When you are busted for doping you need to shut up. This is because the more you talk, the worse you sound. The best dopers are Eastern European because they say nothing when they get busted. And when they get through shutting up, you know what they do?

They shut up some more.

Sorry not sorry

I had hoped that posting about Steve Strickler and his sorry, cheating, doping behavior would help him do what he needs to do: Shut up. This is because when you are a lying, doping cheater, nothing you say is going to help your cause except exactly the thing you cannot say, which is this:

I am sorry for lying to and cheating my friends, family, fellow competitors, race promoters, and race sponsors. I am a liar and a cheat and I have tarnished all the people who believed that I was an honest athlete and who raced on my team. I am going to go away now and ride my bike and try to make sense of how I could be such a narcissistic, lying cheat.

Instead, Strickler chose to post this non-apology on Facebook, and yes, I will help break it down. It is pretty fucked up.

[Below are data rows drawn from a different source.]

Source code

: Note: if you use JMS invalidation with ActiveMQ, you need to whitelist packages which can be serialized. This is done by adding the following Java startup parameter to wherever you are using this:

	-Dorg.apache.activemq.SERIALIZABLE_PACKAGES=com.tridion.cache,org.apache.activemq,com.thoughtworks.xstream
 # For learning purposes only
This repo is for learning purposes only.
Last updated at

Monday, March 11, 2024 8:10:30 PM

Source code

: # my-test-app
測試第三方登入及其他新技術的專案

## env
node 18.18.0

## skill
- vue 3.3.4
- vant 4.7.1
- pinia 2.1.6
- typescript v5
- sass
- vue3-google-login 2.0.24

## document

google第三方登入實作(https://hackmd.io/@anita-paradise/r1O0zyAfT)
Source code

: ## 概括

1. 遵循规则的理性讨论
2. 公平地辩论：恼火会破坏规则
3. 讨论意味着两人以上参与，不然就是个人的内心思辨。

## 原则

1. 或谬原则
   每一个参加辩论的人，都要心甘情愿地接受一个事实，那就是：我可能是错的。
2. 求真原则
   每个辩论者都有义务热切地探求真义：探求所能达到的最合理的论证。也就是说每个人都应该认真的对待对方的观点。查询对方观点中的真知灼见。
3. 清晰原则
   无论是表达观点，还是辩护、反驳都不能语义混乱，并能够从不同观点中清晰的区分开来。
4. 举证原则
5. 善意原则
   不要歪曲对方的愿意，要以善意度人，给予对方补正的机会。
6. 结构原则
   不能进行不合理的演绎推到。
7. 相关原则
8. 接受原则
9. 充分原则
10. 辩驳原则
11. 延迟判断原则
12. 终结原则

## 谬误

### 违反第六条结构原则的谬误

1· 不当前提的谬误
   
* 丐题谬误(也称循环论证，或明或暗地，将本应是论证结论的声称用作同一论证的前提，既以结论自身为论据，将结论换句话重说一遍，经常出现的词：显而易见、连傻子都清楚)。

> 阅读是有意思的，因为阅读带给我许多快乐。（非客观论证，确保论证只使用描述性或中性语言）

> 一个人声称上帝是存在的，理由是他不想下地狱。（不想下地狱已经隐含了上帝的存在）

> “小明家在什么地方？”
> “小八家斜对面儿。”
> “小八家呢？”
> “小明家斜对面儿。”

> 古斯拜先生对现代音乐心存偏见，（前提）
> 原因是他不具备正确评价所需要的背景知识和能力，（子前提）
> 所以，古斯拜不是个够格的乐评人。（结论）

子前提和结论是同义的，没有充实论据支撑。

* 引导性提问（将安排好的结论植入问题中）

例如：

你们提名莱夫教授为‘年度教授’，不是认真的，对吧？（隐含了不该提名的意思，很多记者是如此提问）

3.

What it all means, line by line

  1. “It has been brought to my attention, that it is important for those connected to bicycle racing to understand the current situation about my recent ban.” Wanky interp: People are calling me out as a liar and a cheat, especially that asshole blogger Seth. I wouldn’t have said anything about this unless publicly pressured. I feel no guilt about this at all but I am going to re-direct you in case you have been paying attention to facts.
  2. “In November of 2017, I received a full knee replacement. On the direction of my doctor, and with standard testosterone therapy prescription I started to replace my low testosterone in March of 2018 to aid in my recover and for overall well-being.” Wanky interp: My cheating was medically necessary. Because my doctor prescribed me banned drugs for overall well-being, cheating is okay. Don’t you feel sorry for me now?
  3. “I had absolutely no intentions of racing in 2018.” Wanky interp: I didn’t plan to cheat, it just happened. Like rain.
  4. “Impulsively at a last moment I decided to go to the Dana Point Grand Pre.” Wanky interp: Doping is okay if it is done at the last moment and misspelled.
  5. “I knew I would not be competitive, I just wanted to be there to support the event and the cycling community.” Wanky interp: I was doping for YOU.
  6. “The results of that choice are now public and will forever be such. I can’t alter this bad choice.” Wanky interp: I got caught. FML.
  7. “This was the one and only race I attended this year.” Wanky interp: Cheating once is okay, and I never ever cheated before this. Really!
  8. “I was randomly selected in the field and yes, I tested positive for a banned substance.” Wanky interp: It was pretty unfair that I got caught.
  9. “I accept full responsibility for this choice and the ban that comes with my choice.” Wanky interp: I’m not going to apologize because I did nothing wrong besides getting caught.
  10. “However, I do not want this choice and set up circumstances to define me or my 30 years of cycling.” Wanky interp: I never cheated before, I promise.
  11. “I will seek to make something good from this, for me personally and for the sport that I love so much.” Wanky interp: No apologies, no refunds, just a vague promise to be a good boy while I sit in the corner.
  12. “I am asking nothing in return from anyone. I just feel this needs to be in context, to this situation, and was asked by someone I respect to provide that context.” Wanky interp: I didn’t cheat and my situation is really unique.
  13. “I am not excusing myself, just explaining.” Wanky interp: I did nothing wrong.

Mental mishmash

There are really only a couple of issues here that need to be addressed, as the whole thing is so absurdly self-serving as to barely warrant reading with a straight face.

First is Steve’s suggestion that this was a one-off, medically necessary step that he blundered into. He insinuates that the testosterone was medically necessary by juxtaposing it with a knee operation as if testosterone replacement therapy has something to do with knee surgery. Of course it doesn’t, and Steve admits that it’s simply a “well-being” thing.

This is a key part of his plea, the idea that at age 58 he suddenly needed the testosterone. He’s hoping you are stupid enough to think that putting “knee replacement surgery” and “standard testosterone therapy” in the same paragraph makes the two related.

If Steve were telling the truth, all he would have to do is find a neutral third party and authorize that party to get copies of his medical records for the past ten years, redacting them except as they show that he received the doping therapy only in March, 2018. Of course the problem with this approach is that Steve’s story may well be one big fat lie, and his medical records may well show that he has been doping for years. If he’s telling the truth, why not release the records? It would at least prove that he came to doping recently, and not, say, during the years when he dominated and, you know, won that national title. And all those races in 2017. And 2016. And 2015. And etcetera.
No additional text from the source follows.